● THE TASK
Extract all lines that hold "know" from the records below.

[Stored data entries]
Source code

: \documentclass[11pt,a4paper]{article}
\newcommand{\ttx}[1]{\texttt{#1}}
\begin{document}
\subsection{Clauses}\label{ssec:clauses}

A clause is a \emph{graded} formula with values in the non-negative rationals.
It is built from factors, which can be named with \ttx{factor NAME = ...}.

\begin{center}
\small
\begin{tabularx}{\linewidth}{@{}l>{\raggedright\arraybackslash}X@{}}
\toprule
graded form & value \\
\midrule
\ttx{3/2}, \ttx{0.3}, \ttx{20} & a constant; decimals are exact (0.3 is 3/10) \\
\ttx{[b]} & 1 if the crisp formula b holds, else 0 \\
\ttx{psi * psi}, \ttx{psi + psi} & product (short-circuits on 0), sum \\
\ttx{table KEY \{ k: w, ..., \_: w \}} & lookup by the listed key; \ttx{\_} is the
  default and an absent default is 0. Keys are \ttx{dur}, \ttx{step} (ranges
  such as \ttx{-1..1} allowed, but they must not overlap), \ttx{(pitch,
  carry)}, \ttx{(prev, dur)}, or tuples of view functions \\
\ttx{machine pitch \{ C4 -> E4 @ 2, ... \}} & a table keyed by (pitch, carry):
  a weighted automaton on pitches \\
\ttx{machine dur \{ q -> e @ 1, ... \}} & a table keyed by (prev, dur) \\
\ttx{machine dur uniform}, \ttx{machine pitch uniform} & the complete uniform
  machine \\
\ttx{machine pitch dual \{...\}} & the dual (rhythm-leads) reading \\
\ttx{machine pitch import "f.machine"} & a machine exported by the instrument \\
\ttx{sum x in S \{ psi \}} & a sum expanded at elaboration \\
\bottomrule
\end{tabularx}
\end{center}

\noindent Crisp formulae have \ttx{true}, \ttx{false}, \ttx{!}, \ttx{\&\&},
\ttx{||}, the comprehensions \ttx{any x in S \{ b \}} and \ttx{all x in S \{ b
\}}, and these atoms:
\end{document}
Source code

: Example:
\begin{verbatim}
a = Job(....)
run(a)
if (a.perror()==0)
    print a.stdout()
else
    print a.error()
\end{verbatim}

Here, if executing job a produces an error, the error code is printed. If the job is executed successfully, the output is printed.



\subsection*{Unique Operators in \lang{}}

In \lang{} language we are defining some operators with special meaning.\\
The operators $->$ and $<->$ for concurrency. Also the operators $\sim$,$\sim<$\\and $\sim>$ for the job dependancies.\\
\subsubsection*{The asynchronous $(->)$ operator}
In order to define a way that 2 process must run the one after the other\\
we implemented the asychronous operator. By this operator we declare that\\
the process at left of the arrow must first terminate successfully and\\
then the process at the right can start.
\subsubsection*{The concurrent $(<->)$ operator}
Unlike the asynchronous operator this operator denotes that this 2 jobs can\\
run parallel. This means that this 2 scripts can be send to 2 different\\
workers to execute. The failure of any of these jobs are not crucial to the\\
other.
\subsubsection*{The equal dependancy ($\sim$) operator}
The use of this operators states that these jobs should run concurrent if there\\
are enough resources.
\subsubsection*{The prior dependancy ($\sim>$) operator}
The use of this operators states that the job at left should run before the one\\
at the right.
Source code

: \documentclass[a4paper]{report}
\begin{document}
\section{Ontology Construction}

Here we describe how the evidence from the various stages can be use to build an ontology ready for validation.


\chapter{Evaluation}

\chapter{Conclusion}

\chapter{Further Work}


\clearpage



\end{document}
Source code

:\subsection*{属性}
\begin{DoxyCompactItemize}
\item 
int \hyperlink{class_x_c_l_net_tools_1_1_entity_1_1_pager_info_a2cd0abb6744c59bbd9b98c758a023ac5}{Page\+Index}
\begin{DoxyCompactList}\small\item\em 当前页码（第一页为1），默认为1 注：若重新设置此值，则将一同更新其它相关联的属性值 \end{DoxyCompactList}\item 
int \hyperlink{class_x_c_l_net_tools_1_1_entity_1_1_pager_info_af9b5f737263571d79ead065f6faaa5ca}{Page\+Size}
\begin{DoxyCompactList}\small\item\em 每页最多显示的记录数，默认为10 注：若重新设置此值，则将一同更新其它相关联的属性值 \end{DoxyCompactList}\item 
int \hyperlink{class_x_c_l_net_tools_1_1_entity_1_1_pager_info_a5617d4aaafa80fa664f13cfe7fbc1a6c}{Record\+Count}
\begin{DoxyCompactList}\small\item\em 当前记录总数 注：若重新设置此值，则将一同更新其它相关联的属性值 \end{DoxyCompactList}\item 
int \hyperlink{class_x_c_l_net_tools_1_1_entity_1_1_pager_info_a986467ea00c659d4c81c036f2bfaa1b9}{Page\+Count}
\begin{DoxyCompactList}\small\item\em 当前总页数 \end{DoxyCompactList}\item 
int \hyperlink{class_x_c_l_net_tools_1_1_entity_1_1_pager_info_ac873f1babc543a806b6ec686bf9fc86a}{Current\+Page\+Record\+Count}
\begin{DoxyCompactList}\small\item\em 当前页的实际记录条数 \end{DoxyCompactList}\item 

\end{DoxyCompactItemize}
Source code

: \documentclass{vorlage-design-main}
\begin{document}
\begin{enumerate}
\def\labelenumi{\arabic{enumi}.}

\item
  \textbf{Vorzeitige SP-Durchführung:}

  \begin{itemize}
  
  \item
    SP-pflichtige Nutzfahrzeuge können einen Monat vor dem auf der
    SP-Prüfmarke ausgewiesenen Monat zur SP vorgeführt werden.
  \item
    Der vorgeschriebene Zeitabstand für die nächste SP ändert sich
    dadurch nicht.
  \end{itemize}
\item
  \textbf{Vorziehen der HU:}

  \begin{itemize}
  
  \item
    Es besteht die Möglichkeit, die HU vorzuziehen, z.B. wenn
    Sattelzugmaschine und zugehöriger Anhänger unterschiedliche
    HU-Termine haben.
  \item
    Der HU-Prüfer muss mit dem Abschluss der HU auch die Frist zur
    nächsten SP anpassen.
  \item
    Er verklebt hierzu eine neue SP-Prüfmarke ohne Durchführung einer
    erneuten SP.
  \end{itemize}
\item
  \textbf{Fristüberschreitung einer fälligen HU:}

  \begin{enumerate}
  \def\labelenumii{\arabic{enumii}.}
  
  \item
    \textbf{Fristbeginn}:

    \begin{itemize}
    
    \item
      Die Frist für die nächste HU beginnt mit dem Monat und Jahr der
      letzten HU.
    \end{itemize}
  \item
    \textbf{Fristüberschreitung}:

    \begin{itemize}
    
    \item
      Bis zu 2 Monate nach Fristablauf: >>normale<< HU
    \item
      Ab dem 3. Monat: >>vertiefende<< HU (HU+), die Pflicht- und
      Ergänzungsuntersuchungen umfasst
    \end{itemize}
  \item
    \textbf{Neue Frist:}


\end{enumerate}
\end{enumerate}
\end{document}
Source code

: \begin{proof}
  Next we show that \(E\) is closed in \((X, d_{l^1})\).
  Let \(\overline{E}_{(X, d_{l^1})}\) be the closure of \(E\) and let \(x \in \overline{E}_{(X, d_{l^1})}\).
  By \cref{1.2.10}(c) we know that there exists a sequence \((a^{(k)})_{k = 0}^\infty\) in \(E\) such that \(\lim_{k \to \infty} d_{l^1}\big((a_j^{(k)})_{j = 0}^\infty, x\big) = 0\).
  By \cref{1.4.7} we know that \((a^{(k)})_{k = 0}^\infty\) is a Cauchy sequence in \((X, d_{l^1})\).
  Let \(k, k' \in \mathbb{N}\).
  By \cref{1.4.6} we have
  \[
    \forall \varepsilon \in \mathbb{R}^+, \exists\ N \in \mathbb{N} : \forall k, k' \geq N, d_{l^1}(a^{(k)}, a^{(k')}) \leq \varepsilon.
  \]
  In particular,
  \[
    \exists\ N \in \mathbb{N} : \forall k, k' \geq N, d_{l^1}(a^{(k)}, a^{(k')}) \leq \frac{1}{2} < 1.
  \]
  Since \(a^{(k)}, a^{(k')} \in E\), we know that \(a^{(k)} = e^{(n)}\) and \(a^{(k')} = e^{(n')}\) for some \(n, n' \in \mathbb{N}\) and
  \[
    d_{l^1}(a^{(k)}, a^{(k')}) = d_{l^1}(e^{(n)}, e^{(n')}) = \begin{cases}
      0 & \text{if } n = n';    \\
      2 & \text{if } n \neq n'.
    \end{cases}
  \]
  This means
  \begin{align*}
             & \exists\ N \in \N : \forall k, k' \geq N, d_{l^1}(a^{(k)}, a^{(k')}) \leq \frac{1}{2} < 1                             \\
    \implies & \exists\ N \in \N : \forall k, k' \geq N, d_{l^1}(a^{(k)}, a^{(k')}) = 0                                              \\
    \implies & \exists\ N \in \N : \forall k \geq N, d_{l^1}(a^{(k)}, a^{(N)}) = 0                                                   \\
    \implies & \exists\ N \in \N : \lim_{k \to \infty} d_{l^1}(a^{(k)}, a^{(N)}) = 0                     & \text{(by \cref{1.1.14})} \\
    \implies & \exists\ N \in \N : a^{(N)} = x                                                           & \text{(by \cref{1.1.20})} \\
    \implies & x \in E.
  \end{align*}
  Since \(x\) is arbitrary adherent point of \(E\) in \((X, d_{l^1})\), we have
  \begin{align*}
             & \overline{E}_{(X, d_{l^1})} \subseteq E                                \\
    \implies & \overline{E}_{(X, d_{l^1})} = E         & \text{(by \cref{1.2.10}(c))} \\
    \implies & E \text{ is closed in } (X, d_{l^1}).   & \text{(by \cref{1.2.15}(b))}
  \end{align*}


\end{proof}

● SOLUTION
  By \cref{1.2.10}(c) we know that there exists a sequence \((a^{(k)})_{k = 0}^\infty\) in \(E\) such that \(\lim_{k \to \infty} d_{l^1}\big((a_j^{(k)})_{j = 0}^\infty, x\big) = 0\).
  By \cref{1.4.7} we know that \((a^{(k)})_{k = 0}^\infty\) is a Cauchy sequence in \((X, d_{l^1})\).
  Since \(a^{(k)}, a^{(k')} \in E\), we know that \(a^{(k)} = e^{(n)}\) and \(a^{(k')} = e^{(n')}\) for some \(n, n' \in \mathbb{N}\) and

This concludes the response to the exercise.